* [Assignment]
Only lines below containing the string "december" should be counted; please give that count by itself.

* [Materials provided]
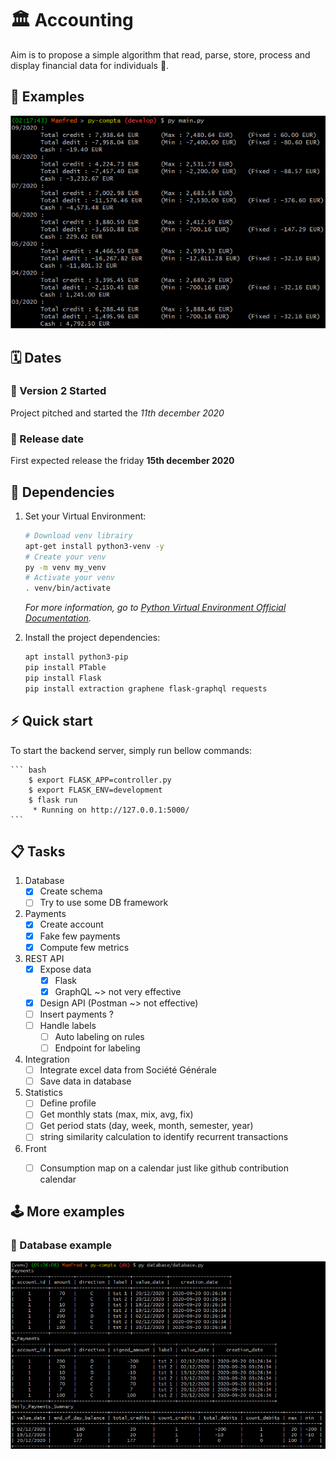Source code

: # :classical_building: Accounting 

Aim is to propose a simple algorithm that read, parse, store, process and display financial data for individuals :money_with_wings:.

## :tada: Examples

![running main script](img/main.PNG)

## :spiral_calendar: Dates

### :rocket: Version 2 Started 
Project pitched and started the _11th december 2020_

### :dart: Release date 
First expected release the friday **15th december 2020** 


## :electric_plug: Dependencies
1. Set your Virtual Environment:

    ``` bash
    # Download venv librairy
    apt-get install python3-venv -y
    # Create your venv
    py -m venv my_venv
    # Activate your venv
    . venv/bin/activate
    ```
    
    _For more information, go to [Python Virtual Environment Official Documentation](https://docs.python.org/3/library/venv.html)._

1. Install the project dependencies:

    ``` bash
    apt install python3-pip
    pip install PTable
    pip install Flask
    pip install extraction graphene flask-graphql requests
    ```

## :zap: Quick start

To start the backend server, simply run bellow commands:

	``` bash
		$ export FLASK_APP=controller.py
		$ export FLASK_ENV=development
		$ flask run
		 * Running on http://127.0.0.1:5000/
	```

## :clipboard: Tasks

1. Database
	- [x] Create schema
	- [ ] Try to use some DB framework
	
1. Payments
	- [x] Create account
	- [x] Fake few payments
	- [x] Compute few metrics
	  
1. REST API
	- [x] Expose data 
		- [x] Flask
		- [x] GraphQL ~> not very effective
	- [x] Design API (Postman ~> not effective)
	- [ ] Insert payments ?
	- [ ] Handle labels
		- [ ] Auto labeling on rules
		- [ ] Endpoint for labeling
	
1. Integration
	- [ ] Integrate excel data from Société Générale
	- [ ] Save data in database
		  
1. Statistics
	- [ ] Define profile
	- [ ] Get monthly stats (max, mix, avg, fix)
	- [ ] Get period stats (day, week, month, semester, year)
	- [ ] string similarity calculation to identify recurrent transactions 
	  
1. Front
	- [ ] Consumption map on a calendar just like github contribution calendar


## :joystick: More examples

### :floppy_disk: Database example 

![Database example](img/database_example.png)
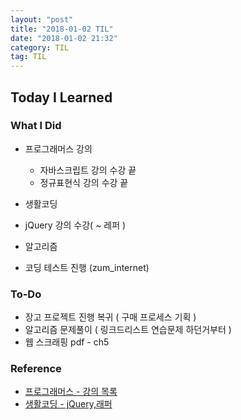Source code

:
 ```yaml
---
layout: "post"
title: "2018-01-02 TIL"
date: "2018-01-02 21:32"
category: TIL
tag: TIL
---
```


## Today I Learned

### What I Did

* 프로그래머스 강의
  - 자바스크립트 강의 수강 끝
  - 정규표현식 강의 수강 끝

* 생활코딩
- jQuery 강의 수강( ~ 레퍼 )

* 알고리즘
- 코딩 테스트 진행 (zum_internet)

### To-Do

* 장고 프로젝트 진행 복귀 ( 구매 프로세스 기획 )
* 알고리즘 문제풀이 ( 링크드리스트 연습문제 하던거부터 )
* 웹 스크래핑 pdf - ch5

### Reference

* [프로그래머스 - 강의 목록](programmers.co.kr/learn)
* [생활코딩 - jQuery,래퍼](https://opentutorials.org/course/53/50)

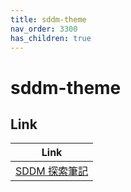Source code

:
 ```yaml
---
title: sddm-theme
nav_order: 3300
has_children: true
---
```



# sddm-theme


## Link

| Link |
| --- |
| [SDDM 探索筆記](https://samwhelp.github.io/note-about-sddm/) |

* [Reply]
2